Count the lines below that hold "sampling". Give the number without comment.

→ **DATA FOR PROCESSING**
··········

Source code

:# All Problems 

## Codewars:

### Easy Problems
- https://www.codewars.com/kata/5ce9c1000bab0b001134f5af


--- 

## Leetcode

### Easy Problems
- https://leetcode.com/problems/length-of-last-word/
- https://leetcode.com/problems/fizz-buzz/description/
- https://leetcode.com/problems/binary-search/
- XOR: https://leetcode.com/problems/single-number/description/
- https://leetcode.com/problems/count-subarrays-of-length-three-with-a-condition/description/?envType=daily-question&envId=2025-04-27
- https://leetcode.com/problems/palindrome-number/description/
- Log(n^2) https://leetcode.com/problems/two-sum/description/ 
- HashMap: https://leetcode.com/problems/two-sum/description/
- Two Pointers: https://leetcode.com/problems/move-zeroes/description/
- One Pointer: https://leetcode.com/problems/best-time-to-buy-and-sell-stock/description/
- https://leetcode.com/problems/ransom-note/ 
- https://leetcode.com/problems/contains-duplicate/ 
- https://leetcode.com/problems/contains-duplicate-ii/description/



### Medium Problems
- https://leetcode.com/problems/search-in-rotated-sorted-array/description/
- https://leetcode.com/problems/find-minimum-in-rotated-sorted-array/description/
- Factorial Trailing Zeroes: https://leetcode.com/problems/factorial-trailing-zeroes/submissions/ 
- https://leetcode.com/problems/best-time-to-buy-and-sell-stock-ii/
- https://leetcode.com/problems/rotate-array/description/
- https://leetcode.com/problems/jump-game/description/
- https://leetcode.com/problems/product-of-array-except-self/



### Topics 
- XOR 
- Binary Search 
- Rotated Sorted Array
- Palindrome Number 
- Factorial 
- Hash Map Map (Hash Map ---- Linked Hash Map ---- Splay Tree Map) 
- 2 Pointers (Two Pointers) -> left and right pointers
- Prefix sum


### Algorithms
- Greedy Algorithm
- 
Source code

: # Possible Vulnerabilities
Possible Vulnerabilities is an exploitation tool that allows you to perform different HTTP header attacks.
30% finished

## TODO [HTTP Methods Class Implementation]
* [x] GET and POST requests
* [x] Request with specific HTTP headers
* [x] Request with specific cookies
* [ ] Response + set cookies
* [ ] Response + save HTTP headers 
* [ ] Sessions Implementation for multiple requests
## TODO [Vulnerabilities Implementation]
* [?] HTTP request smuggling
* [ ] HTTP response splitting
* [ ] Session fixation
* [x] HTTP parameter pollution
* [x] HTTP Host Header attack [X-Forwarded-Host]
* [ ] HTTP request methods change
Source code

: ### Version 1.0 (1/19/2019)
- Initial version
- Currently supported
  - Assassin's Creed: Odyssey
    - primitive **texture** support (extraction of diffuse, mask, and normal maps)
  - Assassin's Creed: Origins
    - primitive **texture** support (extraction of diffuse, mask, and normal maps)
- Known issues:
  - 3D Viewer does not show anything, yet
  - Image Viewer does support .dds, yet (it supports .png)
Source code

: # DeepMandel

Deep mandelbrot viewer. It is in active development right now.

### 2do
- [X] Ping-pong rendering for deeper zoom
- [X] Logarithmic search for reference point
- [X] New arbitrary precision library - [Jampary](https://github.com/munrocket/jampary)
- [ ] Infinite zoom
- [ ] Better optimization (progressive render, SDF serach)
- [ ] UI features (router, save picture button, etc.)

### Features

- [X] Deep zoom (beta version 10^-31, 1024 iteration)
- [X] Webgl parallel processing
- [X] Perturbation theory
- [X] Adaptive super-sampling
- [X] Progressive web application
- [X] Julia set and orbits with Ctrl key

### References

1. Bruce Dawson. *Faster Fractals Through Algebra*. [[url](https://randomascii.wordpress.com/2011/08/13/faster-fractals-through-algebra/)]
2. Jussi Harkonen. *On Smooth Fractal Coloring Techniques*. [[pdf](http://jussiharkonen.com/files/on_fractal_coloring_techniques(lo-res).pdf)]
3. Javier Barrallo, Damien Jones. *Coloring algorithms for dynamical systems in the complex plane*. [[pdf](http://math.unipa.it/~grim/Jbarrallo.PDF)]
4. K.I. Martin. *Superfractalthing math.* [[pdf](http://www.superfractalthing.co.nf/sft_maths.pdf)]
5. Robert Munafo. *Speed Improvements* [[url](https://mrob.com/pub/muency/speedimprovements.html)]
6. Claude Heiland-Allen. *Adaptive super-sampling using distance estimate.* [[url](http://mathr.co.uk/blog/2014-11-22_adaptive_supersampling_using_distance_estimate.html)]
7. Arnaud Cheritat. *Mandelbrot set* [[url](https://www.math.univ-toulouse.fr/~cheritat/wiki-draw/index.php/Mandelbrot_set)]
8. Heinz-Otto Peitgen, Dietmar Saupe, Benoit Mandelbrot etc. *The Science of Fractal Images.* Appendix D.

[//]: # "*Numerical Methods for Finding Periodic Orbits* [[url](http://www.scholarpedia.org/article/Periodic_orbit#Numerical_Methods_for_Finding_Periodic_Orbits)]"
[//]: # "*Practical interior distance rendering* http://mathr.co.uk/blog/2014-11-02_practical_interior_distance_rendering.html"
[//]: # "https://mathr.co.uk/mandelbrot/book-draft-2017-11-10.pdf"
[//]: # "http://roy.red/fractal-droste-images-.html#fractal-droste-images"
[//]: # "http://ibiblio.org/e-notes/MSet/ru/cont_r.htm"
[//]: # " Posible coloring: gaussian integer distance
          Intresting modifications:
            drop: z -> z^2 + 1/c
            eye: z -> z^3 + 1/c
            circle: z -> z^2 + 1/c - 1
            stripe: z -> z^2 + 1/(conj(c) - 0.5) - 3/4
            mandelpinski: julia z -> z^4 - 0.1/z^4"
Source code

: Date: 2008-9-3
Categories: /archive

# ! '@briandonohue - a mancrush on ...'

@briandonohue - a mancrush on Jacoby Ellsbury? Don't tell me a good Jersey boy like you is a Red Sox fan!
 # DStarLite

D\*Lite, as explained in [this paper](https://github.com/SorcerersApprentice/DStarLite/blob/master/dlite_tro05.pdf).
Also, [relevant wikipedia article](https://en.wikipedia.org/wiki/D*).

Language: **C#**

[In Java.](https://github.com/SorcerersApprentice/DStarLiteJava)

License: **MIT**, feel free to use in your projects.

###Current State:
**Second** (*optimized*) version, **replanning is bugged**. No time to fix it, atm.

··········

→ **EXERCISE OUTPUT**
2